До них донесся снаружи шипящий звук. Иссерли и Амлис выглянули из трюма в амбар и увидели Енселя и еще одного работника фермы выходящими из лифта. Двое мужчин остановились, глядя на них через пустое бетонное пространство.
— Мы просто так, — сказал Енсель. Голос его, отразившись от бетонных стен, наполнил амбар гулом. — Проверить, все ли у вас в порядке.
— У меня все в порядке, Енсель, — ответила не сразу узнавшая его Иссерли. — И господину Вессу тоже ничто не грозит.
— Э-э… ну да, — сказал Енсель. — Ладно.
И не произнеся больше ни слова, он повернулся к ним хвостом и вошел в лифт. Спутник его последовал за ним. Новое шипение: оба исчезли.
Амлис, стоявший бок о бок с Иссерли, негромко сказал:
— А знаете, Енсель действительно волнуется за вас.
— Ну так пусть отхерачит себя собственным хвостом, — ответила Иссерли и, отлепив языком икпатуа от внутренней оболочки щеки, зажевала снова.
С неба над их головами опять пошел дождь, совсем реденький. Амлис поднял изумленный, зачарованный взгляд в черноту. Звезды исчезли, их сменила дымка, почти скрывшая светозарный плывущий по небу диск. Капли воды ударяли в тело Амлиса, мгновенно уходя в темный гладкий мех, поблескивая и подрагивая на белой груди.
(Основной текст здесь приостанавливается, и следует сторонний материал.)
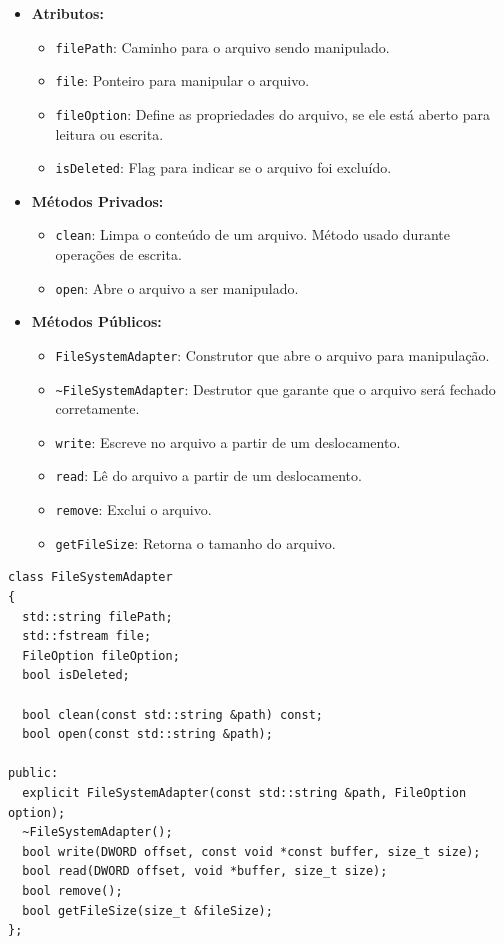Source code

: \documentclass[
    12pt,				%
    oneside,   	        %
    a4paper,			%
    english,			%
    french,				%
    spanish,			%
    brazil,				%
    ]{pacotes/abntex2}
\begin{document}
\begin{itemize}
    \item \textbf{Atributos:}
        \begin{itemize}
            \item \texttt{filePath}: Caminho para o arquivo sendo manipulado.
            \item \texttt{file}: Ponteiro para manipular o arquivo.
            \item \texttt{fileOption}: Define as propriedades do arquivo, se ele está aberto para leitura ou escrita.
            \item \texttt{isDeleted}: Flag para indicar se o arquivo foi excluído.
        \end{itemize}
    \item \textbf{M\'etodos Privados:}
        \begin{itemize}
            \item \texttt{clean}: Limpa o conteúdo de um arquivo. Método usado durante operações de escrita.
            
            \item \texttt{open}: Abre o arquivo a ser manipulado.
        \end{itemize}
    \item \textbf{Métodos Públicos:}
        \begin{itemize}
            \item \texttt{FileSystemAdapter}: Construtor que abre o arquivo para manipulação.

            \item \texttt{\textasciitilde FileSystemAdapter}: Destrutor que garante que o arquivo será fechado corretamente.
            
            \item \texttt{write}: Escreve no arquivo a partir de um deslocamento.
            \item \texttt{read}: Lê do arquivo a partir de um deslocamento.
            \item \texttt{remove}: Exclui o arquivo.
            \item \texttt{getFileSize}: Retorna o tamanho do arquivo.
        \end{itemize}
\end{itemize}

\begin{lstlisting}[caption={Classe para manipulação de arquivos no sistema}, label={lst:filesystemadapter}]
class FileSystemAdapter
{
  std::string filePath;
  std::fstream file;
  FileOption fileOption;
  bool isDeleted;

  bool clean(const std::string &path) const;
  bool open(const std::string &path);

public:
  explicit FileSystemAdapter(const std::string &path, FileOption option);
  ~FileSystemAdapter();
  bool write(DWORD offset, const void *const buffer, size_t size);
  bool read(DWORD offset, void *buffer, size_t size);
  bool remove();
  bool getFileSize(size_t &fileSize);
};
\end{lstlisting}
\end{document}
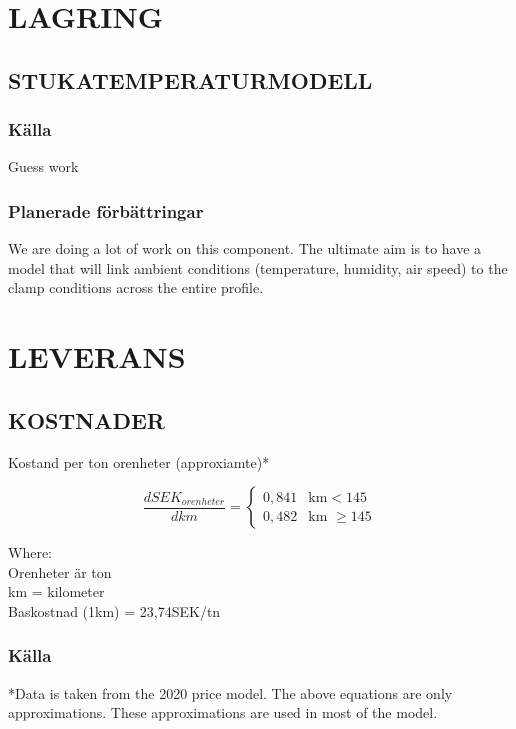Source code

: \documentclass[fleqn]{article}
\begin{document}
\pagebreak
\section{LAGRING}
  
  \subsection{STUKATEMPERATURMODELL}
  
  \subsubsection{Källa}
  Guess work
  
  \subsubsection{Planerade förbättringar}
  We are doing a lot of work on this component. The ultimate aim is to have a model that will link ambient conditions (temperature, humidity, air speed) to the clamp conditions across the entire profile.


\pagebreak
\section{LEVERANS}

  \subsection{KOSTNADER}
  
  Kostand per ton orenheter (approxiamte)*
  
  \begin{equation}
    \frac{dSEK_{orenheter}}{dkm} =
    \begin{cases}
      0,841 & \text{km} < 145\\
      0,482 & \text{km $\geq 145$}
    \end{cases}
  \end{equation}

  Where:\\
  \hangindent=1.5cm
  Orenheter är ton\\
  km = kilometer\\
  Baskostnad (1km) = 23,74SEK/tn
  
  \subsubsection{Källa}
  *Data is taken from the 2020 price model. The above equations are only approximations. These approximations are used in most of the model.
  
\end{document}
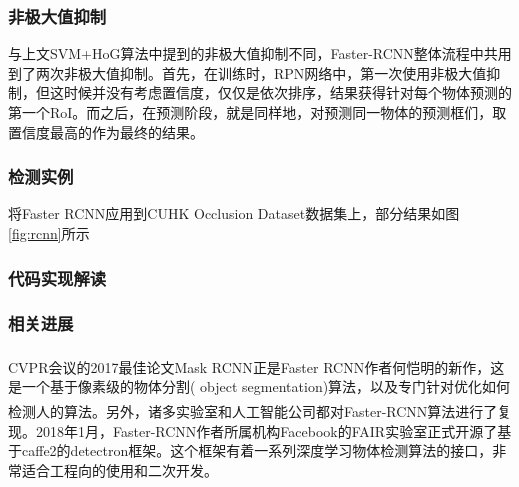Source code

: \documentclass[12pt,a4paper,titlepage]{article}
\newcommand{\upcite}[1]{\textsuperscript{\textsuperscript{\cite{#1}}}}  %
\begin{document}
\subsubsection{非极大值抑制}
与上文SVM+HoG算法中提到的非极大值抑制不同，Faster-RCNN整体流程中共用到了两次非极大值抑制。首先，在训练时，RPN网络中，第一次使用非极大值抑制，但这时候并没有考虑置信度，仅仅是依次排序，结果获得针对每个物体预测的第一个RoI。而之后，在预测阶段，就是同样地，对预测同一物体的预测框们，取置信度最高的作为最终的结果。

\subsubsection{检测实例}
将Faster RCNN应用到CUHK Occlusion Dataset数据集上，部分结果如图\ref{fig:rcnn}所示

\subsubsection{代码实现解读}

\subsubsection{相关进展}
CVPR会议的2017最佳论文Mask RCNN\upcite{he2017mask}正是Faster RCNN作者何恺明的新作，这是一个基于像素级的物体分割(
object segmentation)算法，以及专门针对优化如何检测人的算法\upcite{gkioxari2017detecting}。另外，诸多实验室和人工智能公司都对Faster-RCNN算法进行了复现。2018年1月，Faster-RCNN作者所属机构Facebook的FAIR实验室正式开源了基于caffe2的detectron框架。这个框架有着一系列深度学习物体检测算法的接口，非常适合工程向的使用和二次开发。
\end{document}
Он нерешительно встал, подпираясь хвостом, на задние конечности, открыл рот. До этой минуты Иссерли еще не видела его языка — красного и чистого, как лепесток анемона.
— Иссерли, — сглотнув воду, произнес он. — А про море — это правда?
— М-м-м? — она тоже наслаждалась водой, падавшей ей на лицо. Хорошо бы дождь полил по-настоящему.
— Я слышал, как мужчины говорили о нем, — продолжал Амлис. — Простор воды, которая, как бы это сказать… лежит рядом с землей и никуда не утекает. Они видели его издали. И рассказывали, что оно огромно, и вы очень часто ходите к нему.
— Да, — вздохнула она. — Все так.
Отверстие в кровле амбара начало стягиваться — по-видимому, Енсель решил, что свежего воздуха они получили достаточно.
— А когда я отпускал на свободу тех несчастных водселей, — сказал Амлис, — то увидел, хоть и было очень темно… что-то, похожее на… деревья, только совершенно огромные, выше этого здания.
Теперь его точный выговор показался Иссерли жалким; он говорил, как ребенок, пытающийся описать величие вселенной на ходульном языке детского манежа.
— Да, да, — улыбнулась она. — Все правда. Там все это есть.
Отверстие в кровле амбара закрылось; наружный мир исчез.